The January 11, 2013 suicide of internet activist Aaron Swartz has sparked a debate about the proper scope and application of the criminal provisions of the Computer Fraud and Abuse Act, 18 U.S.C. § 1030 et seq.
Two days after his death, The New York Times reported that Aaron’s “family said in part: ‘Aaron’s death is not simply a personal tragedy. It is the product of a criminal justice system rife with intimidation and prosecutorial overreach. Decisions made by officials in the Massachusetts U.S. attorney’s office and at M.I.T. contributed to his death.’” Similarly, The Rolling Stone reported on January 23 that “Swartz’s friends and family have said they believe he was driven to his death by a justice system that hounded him needlessly over an alleged crime with no real victims,” and “Swartz’s tragic death has already begun forcing lawmakers to start rethinking our draconian computer laws. And House Oversight Committee Chairman Darrell Issa (R-California) even promised an investigation of the Justice Department prosecutors who did their best to send a young Internet pioneer to prison.”

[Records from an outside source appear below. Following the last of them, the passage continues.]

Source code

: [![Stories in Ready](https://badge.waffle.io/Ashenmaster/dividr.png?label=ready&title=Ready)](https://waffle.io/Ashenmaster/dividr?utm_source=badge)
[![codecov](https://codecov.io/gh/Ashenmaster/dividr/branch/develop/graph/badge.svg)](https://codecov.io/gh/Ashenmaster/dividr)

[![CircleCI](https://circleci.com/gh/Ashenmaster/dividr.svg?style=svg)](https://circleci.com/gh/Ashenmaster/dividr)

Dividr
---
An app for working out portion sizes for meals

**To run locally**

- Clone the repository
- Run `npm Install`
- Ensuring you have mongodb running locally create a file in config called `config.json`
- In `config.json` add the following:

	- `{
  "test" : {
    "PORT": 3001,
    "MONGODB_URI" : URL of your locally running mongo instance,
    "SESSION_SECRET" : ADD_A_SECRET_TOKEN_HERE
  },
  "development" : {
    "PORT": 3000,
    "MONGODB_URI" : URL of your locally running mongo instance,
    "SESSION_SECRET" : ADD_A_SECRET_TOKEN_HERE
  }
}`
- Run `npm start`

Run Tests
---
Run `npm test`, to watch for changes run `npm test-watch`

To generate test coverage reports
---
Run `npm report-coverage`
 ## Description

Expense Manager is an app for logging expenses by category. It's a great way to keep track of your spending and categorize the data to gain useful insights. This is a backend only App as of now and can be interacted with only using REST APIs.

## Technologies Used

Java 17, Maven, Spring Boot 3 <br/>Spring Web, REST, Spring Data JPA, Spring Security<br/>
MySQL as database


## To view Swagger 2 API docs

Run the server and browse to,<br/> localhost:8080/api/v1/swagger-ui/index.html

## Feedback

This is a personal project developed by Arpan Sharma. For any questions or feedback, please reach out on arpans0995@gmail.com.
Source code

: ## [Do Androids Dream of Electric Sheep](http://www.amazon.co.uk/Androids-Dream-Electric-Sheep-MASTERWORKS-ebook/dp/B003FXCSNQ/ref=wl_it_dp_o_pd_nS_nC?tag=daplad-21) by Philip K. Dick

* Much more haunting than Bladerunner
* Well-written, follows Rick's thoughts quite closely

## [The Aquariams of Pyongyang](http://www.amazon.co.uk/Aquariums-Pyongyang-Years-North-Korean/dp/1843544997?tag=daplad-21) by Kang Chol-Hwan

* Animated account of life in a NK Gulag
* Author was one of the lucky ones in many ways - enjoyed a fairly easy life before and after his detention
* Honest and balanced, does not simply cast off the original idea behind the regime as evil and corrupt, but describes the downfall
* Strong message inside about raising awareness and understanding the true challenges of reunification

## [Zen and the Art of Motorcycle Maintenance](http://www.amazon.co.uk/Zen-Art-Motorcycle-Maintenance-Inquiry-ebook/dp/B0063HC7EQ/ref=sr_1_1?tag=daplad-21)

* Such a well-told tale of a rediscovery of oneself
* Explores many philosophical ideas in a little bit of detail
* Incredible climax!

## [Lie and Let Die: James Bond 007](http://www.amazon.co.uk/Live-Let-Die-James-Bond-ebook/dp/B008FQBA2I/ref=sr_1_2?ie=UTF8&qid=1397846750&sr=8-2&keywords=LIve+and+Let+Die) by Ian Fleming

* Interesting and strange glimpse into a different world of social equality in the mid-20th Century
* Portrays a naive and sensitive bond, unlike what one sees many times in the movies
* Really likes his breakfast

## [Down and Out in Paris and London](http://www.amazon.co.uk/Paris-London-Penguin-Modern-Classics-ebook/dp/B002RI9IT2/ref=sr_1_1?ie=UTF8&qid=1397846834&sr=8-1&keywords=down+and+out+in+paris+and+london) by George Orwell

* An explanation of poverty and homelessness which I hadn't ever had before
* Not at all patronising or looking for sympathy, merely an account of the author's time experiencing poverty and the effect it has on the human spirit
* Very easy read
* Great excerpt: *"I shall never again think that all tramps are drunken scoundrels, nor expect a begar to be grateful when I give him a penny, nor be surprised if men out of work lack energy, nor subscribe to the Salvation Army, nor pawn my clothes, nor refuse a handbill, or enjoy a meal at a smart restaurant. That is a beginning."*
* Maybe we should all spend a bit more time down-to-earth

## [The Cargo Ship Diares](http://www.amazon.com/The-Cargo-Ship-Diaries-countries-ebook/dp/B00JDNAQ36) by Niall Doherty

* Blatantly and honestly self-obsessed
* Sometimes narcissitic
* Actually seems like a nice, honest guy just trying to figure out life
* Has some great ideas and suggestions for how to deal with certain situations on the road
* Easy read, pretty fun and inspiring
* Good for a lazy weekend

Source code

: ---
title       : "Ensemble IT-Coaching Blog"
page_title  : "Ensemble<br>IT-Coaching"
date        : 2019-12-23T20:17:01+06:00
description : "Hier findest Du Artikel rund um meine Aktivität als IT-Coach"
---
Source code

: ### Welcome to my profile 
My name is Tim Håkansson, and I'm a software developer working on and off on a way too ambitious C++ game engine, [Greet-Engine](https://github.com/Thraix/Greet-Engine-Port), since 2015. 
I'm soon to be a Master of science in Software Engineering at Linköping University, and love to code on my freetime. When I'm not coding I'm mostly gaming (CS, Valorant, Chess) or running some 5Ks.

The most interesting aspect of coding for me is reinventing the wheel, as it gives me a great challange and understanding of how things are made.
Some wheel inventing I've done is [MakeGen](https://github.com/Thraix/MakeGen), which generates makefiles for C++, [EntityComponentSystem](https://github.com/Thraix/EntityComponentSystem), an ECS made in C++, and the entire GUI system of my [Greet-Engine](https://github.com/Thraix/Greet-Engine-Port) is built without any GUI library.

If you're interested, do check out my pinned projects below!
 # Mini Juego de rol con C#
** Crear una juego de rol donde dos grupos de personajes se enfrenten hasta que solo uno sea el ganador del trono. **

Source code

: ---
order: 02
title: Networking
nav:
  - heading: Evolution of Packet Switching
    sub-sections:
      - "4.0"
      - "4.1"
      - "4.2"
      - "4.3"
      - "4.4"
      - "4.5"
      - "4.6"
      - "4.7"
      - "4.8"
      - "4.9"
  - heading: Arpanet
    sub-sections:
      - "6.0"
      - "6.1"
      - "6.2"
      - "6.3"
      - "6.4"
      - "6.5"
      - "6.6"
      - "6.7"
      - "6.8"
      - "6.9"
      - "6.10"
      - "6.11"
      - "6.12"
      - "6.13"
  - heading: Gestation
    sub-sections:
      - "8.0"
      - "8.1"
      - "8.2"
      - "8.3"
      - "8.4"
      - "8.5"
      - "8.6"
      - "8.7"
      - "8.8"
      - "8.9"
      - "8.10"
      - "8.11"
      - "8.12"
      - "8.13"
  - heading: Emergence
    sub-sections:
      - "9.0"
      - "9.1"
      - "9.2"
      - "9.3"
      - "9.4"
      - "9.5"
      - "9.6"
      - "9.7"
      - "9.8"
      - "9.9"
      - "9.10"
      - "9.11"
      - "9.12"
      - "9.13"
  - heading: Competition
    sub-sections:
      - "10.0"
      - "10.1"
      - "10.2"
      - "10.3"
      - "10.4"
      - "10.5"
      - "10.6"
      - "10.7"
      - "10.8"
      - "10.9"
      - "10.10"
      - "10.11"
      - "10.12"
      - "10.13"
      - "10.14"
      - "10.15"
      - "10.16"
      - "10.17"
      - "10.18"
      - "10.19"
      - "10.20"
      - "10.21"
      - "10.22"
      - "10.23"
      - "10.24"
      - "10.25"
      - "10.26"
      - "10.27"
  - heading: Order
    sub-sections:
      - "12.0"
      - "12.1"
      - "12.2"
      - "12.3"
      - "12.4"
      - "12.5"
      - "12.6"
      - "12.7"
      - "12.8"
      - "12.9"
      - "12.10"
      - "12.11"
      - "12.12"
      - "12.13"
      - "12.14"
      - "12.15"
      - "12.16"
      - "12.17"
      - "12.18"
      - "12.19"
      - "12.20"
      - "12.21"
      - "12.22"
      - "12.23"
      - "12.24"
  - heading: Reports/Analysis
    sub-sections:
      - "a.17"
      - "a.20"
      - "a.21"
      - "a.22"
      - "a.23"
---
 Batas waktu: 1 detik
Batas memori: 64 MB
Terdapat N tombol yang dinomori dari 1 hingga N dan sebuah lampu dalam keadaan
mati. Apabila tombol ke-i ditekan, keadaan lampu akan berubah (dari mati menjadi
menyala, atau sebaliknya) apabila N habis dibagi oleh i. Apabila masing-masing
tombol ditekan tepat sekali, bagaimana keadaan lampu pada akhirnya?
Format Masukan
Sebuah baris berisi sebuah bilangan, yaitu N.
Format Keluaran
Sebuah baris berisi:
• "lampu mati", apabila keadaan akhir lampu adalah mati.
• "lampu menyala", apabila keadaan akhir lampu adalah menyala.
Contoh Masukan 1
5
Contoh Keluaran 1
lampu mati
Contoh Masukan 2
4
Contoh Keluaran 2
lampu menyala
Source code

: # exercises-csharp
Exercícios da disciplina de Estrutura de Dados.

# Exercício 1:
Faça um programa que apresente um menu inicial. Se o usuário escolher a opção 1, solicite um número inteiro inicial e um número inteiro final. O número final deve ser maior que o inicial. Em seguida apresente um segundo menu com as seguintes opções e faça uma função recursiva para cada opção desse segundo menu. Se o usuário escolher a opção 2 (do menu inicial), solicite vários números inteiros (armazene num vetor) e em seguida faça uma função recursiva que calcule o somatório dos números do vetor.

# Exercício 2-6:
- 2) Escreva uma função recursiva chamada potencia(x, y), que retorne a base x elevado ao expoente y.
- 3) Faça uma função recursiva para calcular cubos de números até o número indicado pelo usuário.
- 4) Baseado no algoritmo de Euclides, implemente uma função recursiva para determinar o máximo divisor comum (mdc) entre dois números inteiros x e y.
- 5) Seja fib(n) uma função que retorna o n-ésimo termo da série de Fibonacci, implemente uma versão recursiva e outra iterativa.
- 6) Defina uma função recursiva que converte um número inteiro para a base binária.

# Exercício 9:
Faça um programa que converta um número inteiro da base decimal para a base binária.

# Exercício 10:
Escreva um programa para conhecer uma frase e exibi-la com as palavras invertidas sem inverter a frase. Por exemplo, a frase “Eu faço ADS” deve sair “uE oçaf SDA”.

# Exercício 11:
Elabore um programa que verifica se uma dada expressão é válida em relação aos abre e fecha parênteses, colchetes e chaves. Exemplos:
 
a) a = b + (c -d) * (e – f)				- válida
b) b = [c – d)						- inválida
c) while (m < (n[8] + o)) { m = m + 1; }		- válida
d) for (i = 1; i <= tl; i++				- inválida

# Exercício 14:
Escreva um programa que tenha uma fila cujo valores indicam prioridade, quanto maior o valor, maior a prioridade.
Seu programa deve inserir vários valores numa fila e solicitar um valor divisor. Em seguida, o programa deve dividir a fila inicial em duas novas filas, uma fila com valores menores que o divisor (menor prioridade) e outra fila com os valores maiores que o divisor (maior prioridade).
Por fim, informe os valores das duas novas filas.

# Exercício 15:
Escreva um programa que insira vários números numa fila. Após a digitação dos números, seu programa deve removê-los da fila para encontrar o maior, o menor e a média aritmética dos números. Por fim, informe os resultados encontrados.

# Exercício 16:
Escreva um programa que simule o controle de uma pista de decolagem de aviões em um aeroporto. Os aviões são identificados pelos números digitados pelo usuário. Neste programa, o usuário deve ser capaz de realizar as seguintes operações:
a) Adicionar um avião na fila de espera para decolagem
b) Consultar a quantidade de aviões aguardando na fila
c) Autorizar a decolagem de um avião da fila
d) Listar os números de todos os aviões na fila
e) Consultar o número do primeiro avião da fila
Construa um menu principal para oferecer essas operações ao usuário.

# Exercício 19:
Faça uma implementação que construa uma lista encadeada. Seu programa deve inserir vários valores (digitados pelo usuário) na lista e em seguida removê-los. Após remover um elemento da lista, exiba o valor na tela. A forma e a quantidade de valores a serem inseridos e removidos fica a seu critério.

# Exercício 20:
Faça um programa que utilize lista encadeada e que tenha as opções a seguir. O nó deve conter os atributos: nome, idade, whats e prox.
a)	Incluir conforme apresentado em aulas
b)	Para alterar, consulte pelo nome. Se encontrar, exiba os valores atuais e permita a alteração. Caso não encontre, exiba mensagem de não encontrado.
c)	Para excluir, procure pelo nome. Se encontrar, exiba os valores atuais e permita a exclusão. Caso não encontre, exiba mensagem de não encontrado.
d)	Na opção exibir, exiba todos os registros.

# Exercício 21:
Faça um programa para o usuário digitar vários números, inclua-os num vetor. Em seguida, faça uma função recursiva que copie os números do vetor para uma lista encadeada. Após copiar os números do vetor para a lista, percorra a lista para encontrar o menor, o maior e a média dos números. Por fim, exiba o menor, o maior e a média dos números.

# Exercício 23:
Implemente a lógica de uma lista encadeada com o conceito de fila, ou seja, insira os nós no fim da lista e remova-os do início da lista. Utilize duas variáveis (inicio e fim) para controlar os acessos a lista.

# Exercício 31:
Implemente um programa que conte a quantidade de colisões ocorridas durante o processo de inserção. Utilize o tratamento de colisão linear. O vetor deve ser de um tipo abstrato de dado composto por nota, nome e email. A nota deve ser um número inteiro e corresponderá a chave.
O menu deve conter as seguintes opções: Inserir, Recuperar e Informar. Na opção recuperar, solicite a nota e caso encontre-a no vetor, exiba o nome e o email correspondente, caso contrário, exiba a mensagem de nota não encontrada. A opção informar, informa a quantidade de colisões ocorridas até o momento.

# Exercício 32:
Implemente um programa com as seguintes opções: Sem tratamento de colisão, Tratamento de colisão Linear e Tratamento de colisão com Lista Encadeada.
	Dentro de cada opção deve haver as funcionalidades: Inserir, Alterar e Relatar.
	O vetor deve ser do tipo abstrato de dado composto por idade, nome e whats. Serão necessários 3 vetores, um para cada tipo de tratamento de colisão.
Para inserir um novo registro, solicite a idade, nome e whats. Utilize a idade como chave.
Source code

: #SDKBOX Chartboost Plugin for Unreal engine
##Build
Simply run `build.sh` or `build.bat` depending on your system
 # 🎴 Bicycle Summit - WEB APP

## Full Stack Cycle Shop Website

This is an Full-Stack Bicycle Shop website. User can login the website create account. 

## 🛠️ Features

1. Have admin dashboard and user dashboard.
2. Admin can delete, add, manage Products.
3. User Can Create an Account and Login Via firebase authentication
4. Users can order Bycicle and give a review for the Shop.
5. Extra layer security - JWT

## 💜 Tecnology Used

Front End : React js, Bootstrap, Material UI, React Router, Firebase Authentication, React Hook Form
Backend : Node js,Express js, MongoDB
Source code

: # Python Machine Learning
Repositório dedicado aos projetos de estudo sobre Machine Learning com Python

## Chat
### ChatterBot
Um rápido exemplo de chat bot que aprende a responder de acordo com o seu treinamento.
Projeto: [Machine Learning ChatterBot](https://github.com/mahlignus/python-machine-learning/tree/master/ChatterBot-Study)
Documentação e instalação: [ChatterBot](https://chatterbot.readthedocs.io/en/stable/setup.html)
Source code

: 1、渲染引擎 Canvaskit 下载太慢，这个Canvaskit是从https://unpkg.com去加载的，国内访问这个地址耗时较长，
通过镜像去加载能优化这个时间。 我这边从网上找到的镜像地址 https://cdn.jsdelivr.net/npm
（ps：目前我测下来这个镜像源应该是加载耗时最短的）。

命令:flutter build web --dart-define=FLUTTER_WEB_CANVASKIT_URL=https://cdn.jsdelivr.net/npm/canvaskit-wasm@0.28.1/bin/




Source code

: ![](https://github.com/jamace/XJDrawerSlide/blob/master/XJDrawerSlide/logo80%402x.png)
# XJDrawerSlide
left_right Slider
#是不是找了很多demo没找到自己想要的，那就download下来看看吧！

Yet, George Washington University Law School’s Professor Orin S. Kerr of The Volokh Conspiracy has committed to writing a two-part post as an apology for the prosecution of Aaron. Part 1 of Professor Kerr’s post summarizes the criminal charges against Aaron, describes the alleged criminal conduct and explains that: “Aaron Swartz decided to ‘liberate’ the entire JSTOR database[, much of which is copyrighted, according to the indictment.] He wanted everyone to have access to all of the journals in the database, so he came up with a plan to gain access to the database and copy it so he could make it publicly available to everyone via filesharing networks.” Professor Kerr tentatively concludes: “I think the charges against Swartz were based on a fair reading of the law. None of the charges involved aggressive readings of the law or any apparent prosecutorial overreach. All of the charges were based on established caselaw. Indeed, once the decision to charge the case had been made, the charges brought here were pretty much what any good federal prosecutor would have charged.”
Stanford Law School’s Professor Jennifer Granick disagrees, and she chastises Professor Kerr for lumping Aaron’s alleged conduct of “circumventing code-based restrictions” in with the crime of ”using someone else’s password, which is the quintessential access without authorization” proscribed by the CFAA because, as Professor Granick explained, “[u]sing another person’s password gets you access to their files. Circumventing the JSTOR/MIT efforts to block him merely got Aaron _fast_ access to files he was already authorized to download.” Professor Granick, like Professor Kerr, has written a two-part blog post, entitled Towards Learning from Losing Aaron Swartz.
The outcry surrounding Aaron’s suicide is understandable. As JSTOR recognizes: “He was a truly gifted person who made important contributions to the development of the internet and the web from which we all benefit.” Yet a reform of the CFAA should be based on desired, rational outcomes, not a grief reaction to the tragic loss of Aaron Swartz.
Accordingly, any proposal for immediate reform should be received with equally immediate skepticism. To illustrate, Forbes has reported that “an ‘Aaron’s Law’ that’s already been proposed to make those reforms may need serious tweaking if it’s going to prevent the next overzealous hacker crackdown.” More specifically, Forbes quotes Tor Ekeland, the attorney for convicted hacker Andrew Auernheimer (a/k/a Weev), who recognizes that “[t]he [CFAA] is a prosecutor’s wet dream and a defendant’s nightmare,” “[a]mending the definition of unauthorized access to exclude [terms of service] violations is just putting a band aid on a gaping, gushing wound.”
Professor Granick proposes that we learn from losing Aaron. I agree. But the lessons from the loss of such genius should be infinitely more thoughtful and intricate than some myopic fix of the CFAA.